Unfortunately, Canadian secret service is a myth. Meaning, it literally is nonexistent. There are no iconic spy names, few affairs worth a Hollywood movie, and no large international infiltration missions. Canada does not have a secret service to save its life. However, this is because it never needed one. Canada’s location, alliances, and international power have allowed it to thrive without. But don’t worry: Canada isn’t stupid. It understands the increasing necessity for intel as communications migrate onto the internet and out of tangible reach for the government. In addition, just because it doesn’t have an official office dedicated to intel, doesn’t mean Canadians don’t know how to spy.

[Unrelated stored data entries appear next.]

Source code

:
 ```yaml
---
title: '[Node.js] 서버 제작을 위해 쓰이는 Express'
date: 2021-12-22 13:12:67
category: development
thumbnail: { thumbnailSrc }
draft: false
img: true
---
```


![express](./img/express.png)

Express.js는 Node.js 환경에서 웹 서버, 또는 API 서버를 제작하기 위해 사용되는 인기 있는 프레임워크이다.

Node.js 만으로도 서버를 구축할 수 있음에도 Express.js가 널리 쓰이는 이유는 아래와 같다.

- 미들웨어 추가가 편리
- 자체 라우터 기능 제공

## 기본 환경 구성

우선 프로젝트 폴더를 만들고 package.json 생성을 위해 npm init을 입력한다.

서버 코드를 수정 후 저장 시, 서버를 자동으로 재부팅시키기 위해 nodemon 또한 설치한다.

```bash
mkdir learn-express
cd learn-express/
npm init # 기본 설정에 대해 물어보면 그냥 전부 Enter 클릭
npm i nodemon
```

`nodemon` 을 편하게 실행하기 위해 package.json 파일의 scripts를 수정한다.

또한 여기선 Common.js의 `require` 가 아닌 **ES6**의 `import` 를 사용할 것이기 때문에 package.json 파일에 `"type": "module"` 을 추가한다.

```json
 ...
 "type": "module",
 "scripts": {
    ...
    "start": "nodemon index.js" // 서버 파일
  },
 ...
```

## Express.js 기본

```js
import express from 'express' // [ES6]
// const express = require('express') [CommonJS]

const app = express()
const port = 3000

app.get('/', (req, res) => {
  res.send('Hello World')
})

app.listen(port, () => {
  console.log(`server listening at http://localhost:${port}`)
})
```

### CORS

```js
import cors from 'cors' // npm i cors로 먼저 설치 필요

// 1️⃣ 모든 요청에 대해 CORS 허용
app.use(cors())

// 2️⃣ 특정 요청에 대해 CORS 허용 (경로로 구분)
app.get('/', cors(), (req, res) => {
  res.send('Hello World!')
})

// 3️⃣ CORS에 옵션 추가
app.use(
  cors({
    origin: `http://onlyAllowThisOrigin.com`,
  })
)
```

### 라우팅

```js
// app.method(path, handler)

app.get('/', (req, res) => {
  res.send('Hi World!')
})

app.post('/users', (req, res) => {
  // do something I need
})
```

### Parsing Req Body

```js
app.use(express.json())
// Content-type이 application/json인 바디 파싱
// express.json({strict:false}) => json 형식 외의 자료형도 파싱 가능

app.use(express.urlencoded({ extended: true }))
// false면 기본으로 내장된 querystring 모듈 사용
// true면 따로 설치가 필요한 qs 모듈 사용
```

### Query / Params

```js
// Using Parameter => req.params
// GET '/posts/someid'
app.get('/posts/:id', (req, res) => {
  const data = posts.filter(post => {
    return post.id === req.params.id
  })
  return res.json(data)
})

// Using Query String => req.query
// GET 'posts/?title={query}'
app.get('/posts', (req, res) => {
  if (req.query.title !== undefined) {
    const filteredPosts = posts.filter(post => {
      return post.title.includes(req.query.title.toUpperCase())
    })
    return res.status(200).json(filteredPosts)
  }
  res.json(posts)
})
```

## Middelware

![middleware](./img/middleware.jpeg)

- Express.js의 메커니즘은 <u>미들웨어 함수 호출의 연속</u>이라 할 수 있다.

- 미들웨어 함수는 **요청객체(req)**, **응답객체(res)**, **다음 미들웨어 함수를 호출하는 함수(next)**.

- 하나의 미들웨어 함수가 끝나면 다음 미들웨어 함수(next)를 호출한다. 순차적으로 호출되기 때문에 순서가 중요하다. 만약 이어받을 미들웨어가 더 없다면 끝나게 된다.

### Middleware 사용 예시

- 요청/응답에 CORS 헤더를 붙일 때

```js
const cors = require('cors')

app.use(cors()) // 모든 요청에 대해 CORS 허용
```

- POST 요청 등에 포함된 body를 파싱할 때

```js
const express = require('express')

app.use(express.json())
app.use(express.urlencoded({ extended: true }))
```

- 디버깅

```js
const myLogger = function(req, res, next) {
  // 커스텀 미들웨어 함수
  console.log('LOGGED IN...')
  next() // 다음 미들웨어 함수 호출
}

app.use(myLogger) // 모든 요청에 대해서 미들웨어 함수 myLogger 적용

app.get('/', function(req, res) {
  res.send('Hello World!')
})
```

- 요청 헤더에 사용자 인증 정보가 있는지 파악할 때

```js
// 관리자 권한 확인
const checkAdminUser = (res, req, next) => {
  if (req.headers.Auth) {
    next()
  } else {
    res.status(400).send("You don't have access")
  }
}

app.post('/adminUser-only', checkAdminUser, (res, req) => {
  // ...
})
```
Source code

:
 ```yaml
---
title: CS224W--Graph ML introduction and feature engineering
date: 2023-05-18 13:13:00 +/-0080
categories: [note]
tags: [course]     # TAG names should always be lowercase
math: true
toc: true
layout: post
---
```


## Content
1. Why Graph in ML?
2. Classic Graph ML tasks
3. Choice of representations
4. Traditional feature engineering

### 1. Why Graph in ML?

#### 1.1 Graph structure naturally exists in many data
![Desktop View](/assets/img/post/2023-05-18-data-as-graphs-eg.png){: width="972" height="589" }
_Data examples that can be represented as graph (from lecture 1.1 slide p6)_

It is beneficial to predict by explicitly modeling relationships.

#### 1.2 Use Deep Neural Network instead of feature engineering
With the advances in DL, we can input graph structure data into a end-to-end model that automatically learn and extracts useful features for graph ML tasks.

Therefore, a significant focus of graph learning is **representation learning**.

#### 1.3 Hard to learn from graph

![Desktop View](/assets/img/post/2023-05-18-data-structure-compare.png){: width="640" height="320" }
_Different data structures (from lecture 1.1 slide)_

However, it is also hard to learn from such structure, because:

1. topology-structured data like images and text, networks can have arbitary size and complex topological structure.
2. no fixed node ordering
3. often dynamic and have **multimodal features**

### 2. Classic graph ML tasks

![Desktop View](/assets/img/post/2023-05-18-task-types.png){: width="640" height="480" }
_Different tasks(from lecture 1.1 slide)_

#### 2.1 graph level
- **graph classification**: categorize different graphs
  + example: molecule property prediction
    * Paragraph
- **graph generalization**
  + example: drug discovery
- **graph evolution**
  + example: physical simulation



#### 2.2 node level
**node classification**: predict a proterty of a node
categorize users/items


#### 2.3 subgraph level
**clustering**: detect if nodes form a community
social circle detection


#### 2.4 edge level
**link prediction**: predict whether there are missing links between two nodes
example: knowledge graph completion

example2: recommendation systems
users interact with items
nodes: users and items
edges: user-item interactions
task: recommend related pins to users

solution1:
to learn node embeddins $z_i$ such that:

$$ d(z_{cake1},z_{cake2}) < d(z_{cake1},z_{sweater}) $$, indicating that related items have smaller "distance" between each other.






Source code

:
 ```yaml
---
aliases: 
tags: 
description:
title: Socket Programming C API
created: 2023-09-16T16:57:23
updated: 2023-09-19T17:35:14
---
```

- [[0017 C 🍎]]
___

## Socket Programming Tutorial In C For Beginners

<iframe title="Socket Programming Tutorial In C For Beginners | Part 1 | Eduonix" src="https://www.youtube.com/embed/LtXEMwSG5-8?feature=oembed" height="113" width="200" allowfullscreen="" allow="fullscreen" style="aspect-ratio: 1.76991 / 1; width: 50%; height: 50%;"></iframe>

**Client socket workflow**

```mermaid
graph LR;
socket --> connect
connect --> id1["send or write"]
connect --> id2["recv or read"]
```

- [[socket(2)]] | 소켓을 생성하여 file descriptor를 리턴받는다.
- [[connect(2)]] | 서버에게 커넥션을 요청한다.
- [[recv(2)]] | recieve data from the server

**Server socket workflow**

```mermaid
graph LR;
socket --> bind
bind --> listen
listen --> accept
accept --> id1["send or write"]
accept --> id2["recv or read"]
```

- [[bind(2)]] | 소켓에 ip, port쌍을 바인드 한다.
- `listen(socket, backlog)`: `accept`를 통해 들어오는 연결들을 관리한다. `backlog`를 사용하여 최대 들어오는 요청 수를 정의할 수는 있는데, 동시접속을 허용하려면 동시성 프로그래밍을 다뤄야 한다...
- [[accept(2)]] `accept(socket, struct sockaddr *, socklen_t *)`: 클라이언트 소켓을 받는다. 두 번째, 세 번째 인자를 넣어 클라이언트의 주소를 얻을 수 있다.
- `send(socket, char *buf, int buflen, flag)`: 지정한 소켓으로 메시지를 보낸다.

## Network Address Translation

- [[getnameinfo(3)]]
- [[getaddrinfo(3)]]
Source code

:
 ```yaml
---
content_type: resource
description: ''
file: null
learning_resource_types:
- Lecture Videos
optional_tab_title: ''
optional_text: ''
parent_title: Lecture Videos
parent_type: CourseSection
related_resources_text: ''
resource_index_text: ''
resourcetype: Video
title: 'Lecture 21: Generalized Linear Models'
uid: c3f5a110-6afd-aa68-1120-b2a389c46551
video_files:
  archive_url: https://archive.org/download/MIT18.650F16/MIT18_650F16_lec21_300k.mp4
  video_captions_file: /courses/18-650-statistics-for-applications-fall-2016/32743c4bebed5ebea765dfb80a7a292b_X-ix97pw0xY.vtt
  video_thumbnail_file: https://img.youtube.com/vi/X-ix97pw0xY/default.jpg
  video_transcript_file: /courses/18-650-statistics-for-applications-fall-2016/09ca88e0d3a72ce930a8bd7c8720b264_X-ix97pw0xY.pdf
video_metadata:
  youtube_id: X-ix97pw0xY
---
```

The first activity of Canadian intelligence involvement can be traced back to the 1860s when they hindered the invasion of a rebellious Irish group. Then, in WW1, the Royal Canadian Mounted Police were encouraged to provide law enforcement at a federal level. This meant, they gathered intelligence in the same way detectives would now. When the second World War broke out, Canadians partnered with Britain, working closely on the front lines in Europe. Together, they enjoyed small victories like tracking German U-boats, intercepting and decrypting German agent traffic, and growing the resistance war within Europe. Meanwhile, the RCMP conducted multiple successful domestic missions, capturing 3 German agents and infiltrating Canadian-Nazi groups. When the war ended, Canadians sought an agreement with the UK and USA which would share intelligence between the British Commonwealth and the United States. Today, this agreement goes by the name of the Communication Security Establishment.
Just because Canada does not have a spy agency, however, that doesn’t mean they haven’t had an espionage scandal. One of the most outrageous affairs to happen on Canadian soil goes by the name of the Gouzenko Affair. In 1945, a clerk in the Soviet embassy defected to the Canadian authorities, carrying a briefcase of scandalous information. He revealed to the RCMP that Soviet spies working undercover had infiltrated vital positions in Canadian government.
Until 1984, the RCMP still was responsible for most domestic espionage, until the Canadian Security Intelligence Service was created. They took over most of the domestic detective work that the RCMP had been doing.
Both the domestic agencies and international alliances aid Canada in their current spy wars they are fighting: terrorism, drugs, illegal immigration, and international espionage. We may not have to fight in international spy missions, but we have enough on our hand domestically: we fight the Cold War annually!